L&S Coffee Inc. and Beverly Lasater were also named as defendants in the suit.
On Aug. 14, a Final Dismissal Order was filed in Kanawha Circuit Court, by both parties and their counsel, who moved to dismiss the action from the docket with prejudice.
Theresa Ann Norwalk and the defendants announced to the court that all matters and differences have been settled, compromised and agreed and moved the court to dismiss the action from the docket, according to the final dismissal order.
On Aug. 15, 2009, Norwalk began her employment with the defendants, according to a complaint filed May 5, 2011, in Kanawha Circuit Court.
Norwalk claimed she discovered she was pregnant on Feb. 26, 2010, and informed Lasater two days later.
In March 2010, Norwalk made a request to the defendants to switch shifts because of the lifting requirements during the overnight shift and Lasater eventually transferred Norwalk to the morning shift, according to the suit.
Norwalk claimed upon transferring her to morning shift, Lasater began to reduce her hours.
During March 2010, Norwalk suffered nausea and other pregnancy-related symptoms and also had to miss work because of a pregnancy-related doctor’s appointment, according to the suit.
Norwalk claimed Lasater issued a disciplinary notice against her for pregnancy-related matters such as going to the bathroom and going to the doctor.

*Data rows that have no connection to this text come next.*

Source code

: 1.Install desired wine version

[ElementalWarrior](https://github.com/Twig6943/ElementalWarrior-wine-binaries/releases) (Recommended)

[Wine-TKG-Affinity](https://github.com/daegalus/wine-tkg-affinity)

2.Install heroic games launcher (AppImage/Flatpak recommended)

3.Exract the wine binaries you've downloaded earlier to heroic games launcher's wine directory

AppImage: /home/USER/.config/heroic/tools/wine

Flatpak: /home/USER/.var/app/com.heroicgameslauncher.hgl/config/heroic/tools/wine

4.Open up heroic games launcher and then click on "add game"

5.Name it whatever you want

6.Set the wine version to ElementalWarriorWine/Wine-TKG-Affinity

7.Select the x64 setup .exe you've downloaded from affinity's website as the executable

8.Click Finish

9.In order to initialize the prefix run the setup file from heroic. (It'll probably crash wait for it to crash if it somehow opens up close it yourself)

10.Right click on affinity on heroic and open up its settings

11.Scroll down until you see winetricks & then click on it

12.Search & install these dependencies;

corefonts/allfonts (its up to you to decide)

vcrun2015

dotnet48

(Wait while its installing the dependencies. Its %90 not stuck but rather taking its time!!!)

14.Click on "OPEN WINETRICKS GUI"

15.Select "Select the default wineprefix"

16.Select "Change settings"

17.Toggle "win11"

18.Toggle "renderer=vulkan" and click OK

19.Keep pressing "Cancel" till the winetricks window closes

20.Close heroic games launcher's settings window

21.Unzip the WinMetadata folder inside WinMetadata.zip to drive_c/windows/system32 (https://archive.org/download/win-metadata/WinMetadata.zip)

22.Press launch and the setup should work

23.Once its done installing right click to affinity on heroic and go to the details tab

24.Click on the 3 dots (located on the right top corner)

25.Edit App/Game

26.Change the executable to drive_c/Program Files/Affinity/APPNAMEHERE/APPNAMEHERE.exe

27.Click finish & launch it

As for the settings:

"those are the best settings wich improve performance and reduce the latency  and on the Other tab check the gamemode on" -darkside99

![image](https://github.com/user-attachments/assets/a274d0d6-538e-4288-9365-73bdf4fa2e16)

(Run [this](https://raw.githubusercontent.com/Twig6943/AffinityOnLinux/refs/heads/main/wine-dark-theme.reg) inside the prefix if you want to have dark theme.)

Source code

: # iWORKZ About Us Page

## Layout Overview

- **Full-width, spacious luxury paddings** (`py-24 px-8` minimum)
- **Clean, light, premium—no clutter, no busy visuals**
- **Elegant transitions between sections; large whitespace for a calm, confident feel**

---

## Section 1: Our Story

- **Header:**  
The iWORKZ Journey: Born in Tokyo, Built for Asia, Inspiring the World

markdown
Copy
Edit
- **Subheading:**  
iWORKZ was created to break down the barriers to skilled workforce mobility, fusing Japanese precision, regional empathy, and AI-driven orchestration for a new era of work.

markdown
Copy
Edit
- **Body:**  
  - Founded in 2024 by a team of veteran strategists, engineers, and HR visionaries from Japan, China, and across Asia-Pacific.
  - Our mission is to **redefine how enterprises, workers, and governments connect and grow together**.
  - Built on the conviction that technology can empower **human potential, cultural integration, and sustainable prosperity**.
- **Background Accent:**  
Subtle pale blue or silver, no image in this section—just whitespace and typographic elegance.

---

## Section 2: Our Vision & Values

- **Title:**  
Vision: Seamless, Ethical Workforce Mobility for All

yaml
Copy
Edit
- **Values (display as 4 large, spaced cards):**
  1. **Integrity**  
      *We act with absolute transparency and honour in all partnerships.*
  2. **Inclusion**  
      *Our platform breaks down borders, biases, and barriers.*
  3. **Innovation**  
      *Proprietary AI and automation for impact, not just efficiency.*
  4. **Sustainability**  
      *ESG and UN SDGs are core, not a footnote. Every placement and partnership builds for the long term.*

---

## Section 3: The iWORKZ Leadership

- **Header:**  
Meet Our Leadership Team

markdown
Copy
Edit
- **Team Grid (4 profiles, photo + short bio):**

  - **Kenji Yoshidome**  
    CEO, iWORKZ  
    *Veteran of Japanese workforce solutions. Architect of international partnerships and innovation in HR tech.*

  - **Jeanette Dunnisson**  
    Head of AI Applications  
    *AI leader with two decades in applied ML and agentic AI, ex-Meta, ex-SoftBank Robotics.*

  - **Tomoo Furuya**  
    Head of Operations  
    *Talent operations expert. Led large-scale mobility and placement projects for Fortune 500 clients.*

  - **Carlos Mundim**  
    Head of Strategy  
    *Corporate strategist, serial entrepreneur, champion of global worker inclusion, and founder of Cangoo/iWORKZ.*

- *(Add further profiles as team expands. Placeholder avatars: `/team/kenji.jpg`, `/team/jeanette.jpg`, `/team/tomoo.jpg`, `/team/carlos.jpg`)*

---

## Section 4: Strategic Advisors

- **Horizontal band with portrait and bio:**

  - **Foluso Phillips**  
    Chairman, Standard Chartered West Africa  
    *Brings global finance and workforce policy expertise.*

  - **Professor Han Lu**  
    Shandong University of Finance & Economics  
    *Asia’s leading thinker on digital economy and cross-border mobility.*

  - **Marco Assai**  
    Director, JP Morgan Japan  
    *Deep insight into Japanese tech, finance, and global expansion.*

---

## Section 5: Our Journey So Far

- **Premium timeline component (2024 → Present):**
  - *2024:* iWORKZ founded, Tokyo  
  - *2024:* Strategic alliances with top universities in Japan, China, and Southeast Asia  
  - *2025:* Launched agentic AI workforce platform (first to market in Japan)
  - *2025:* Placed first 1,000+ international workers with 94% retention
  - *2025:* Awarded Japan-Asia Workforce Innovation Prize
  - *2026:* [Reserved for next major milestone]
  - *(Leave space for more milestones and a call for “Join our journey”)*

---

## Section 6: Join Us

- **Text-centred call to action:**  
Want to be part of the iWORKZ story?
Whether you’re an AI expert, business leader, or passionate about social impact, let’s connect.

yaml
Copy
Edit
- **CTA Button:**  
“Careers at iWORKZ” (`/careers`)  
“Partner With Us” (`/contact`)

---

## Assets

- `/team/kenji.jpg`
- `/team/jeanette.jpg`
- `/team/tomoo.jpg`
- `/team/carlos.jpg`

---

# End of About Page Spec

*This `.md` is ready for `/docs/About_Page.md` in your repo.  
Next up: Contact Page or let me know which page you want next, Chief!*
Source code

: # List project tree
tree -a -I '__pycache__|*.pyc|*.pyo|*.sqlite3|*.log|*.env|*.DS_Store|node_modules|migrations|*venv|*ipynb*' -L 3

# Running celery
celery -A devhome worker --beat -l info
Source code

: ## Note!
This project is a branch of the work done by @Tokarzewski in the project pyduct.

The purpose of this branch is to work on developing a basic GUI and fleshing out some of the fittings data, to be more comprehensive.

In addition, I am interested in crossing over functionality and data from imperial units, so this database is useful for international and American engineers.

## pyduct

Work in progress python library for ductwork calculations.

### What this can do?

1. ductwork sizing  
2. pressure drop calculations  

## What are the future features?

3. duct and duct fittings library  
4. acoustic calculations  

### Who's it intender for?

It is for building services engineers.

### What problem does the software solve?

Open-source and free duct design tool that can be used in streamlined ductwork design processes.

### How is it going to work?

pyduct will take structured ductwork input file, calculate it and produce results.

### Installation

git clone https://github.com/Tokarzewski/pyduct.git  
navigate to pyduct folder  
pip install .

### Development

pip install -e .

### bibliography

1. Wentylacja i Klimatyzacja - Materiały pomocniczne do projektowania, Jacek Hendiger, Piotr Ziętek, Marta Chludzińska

On April 4, 2010, Norwalk called her employment to obtain her schedule for the week and spoke with the assistant manager, who informed her that she was not on the schedule for the following week and had been instructed to contact Lasater, according to the suit.
Norwalk claimed she contacted Lasater to ask her why she was not on the schedule and was told that “it was not working out and to come back after the baby was born.”
Lasater discharged Norwalk “due to availability to work her normal schedule because of condition,” according to the suit.
Norwalk claimed her pregnancy was the condition and that her employment was terminated because she was pregnant.
The defendant also failed to pay Norwalk her final employment wages within 72 hours, according to the suit.
Norwalk was seeking compensatory and punitive damages with pre- and post-judgment interest. She was represented by Todd S. Bailess and Joy B. Mega of Bailess Law.
The defendants were represented by Michael E. Estep and Nathanial A. Kuratomi of Jenkins Fenstermaker PLLC.
The case was assigned to Circuit Judge Charles E. King.